L'Organisation mondiale de la santé (OMS) a également publié des lignes directrices à ce sujet, affirmant que la transmission de bioaérosols par voie aérienne du COVID-19 n'a pas été signalée, sauf dans des circonstances très spécifiques.

« Dans le contexte de COVID-19, la transmission aéroportée peut être possible dans des circonstances et des environnements spécifiques dans lesquels des procédures ou des traitements de soutien qui génèrent des aérosols sont effectués », écrivent-ils.

Cela inclut des choses comme retirer un patient d'un ventilateur ou une ventilation manuelle.

« À ce jour, certaines publications scientifiques fournissent des preuves initiales sur la possibilité de détecter le virus COVID-19 dans l'air et, par conséquent, certains médias ont suggéré qu'il y avait eu une transmission aéroportée. Ces premiers résultats doivent être interprétés avec prudence. »

Dans une crise en évolution rapide, il est préférable d'écouter les conseils de santé d'organisations comme l'OMS, et bien que la recherche soit encore en cours de compilation, cela ne signifie pas que nous devons paniquer.
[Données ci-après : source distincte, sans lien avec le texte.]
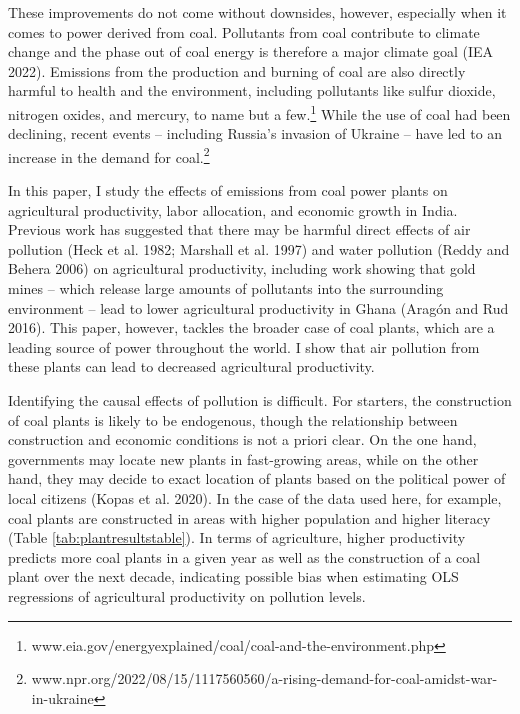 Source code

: \documentclass[
]{article}
\begin{document}
These improvements do not come without downsides, however, especially when it comes to power derived from coal. Pollutants from coal contribute to climate change and the phase out of coal energy is therefore a major climate goal (IEA 2022). Emissions from the production and burning of coal are also directly harmful to health and the environment, including pollutants like sulfur dioxide, nitrogen oxides, and mercury, to name but a few.\footnote{www.eia.gov/energyexplained/coal/coal-and-the-environment.php} While the use of coal had been declining, recent events -- including Russia's invasion of Ukraine -- have led to an increase in the demand for coal.\footnote{www.npr.org/2022/08/15/1117560560/a-rising-demand-for-coal-amidst-war-in-ukraine}

In this paper, I study the effects of emissions from coal power plants on agricultural productivity, labor allocation, and economic growth in India. Previous work has suggested that there may be harmful direct effects of air pollution (Heck et al. 1982; Marshall et al. 1997) and water pollution (Reddy and Behera 2006) on agricultural productivity, including work showing that gold mines -- which release large amounts of pollutants into the surrounding environment -- lead to lower agricultural productivity in Ghana (Aragón and Rud 2016). This paper, however, tackles the broader case of coal plants, which are a leading source of power throughout the world. I show that air pollution from these plants can lead to decreased agricultural productivity.

Identifying the causal effects of pollution is difficult. For starters, the construction of coal plants is likely to be endogenous, though the relationship between construction and economic conditions is not a priori clear. On the one hand, governments may locate new plants in fast-growing areas, while on the other hand, they may decide to exact location of plants based on the political power of local citizens (Kopas et al. 2020). In the case of the data used here, for example, coal plants are constructed in areas with higher population and higher literacy (Table \ref{tab:plantresultstable}). In terms of agriculture, higher productivity predicts more coal plants in a given year as well as the construction of a coal plant over the next decade, indicating possible bias when estimating OLS regressions of agricultural productivity on pollution levels.
\end{document}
Garder la distance physique et l'isoler dans la mesure du possible est toujours le meilleur moyen d'éviter de tomber malade – que ce soit à cause des gouttelettes respiratoires ou des bioaérosols.

De plus, il est déjà conseillé aux personnes telles que les travailleurs de la santé dans les situations à haut risque d'utiliser des masques pour se protéger des personnes malades.

La meilleure chose que vous puissiez faire est de rester à la maison dans la mesure du possible, de garder un œil sur les nouvelles lignes directrices au fur et à mesure qu'elles émergent et de vous surveiller mutuellement.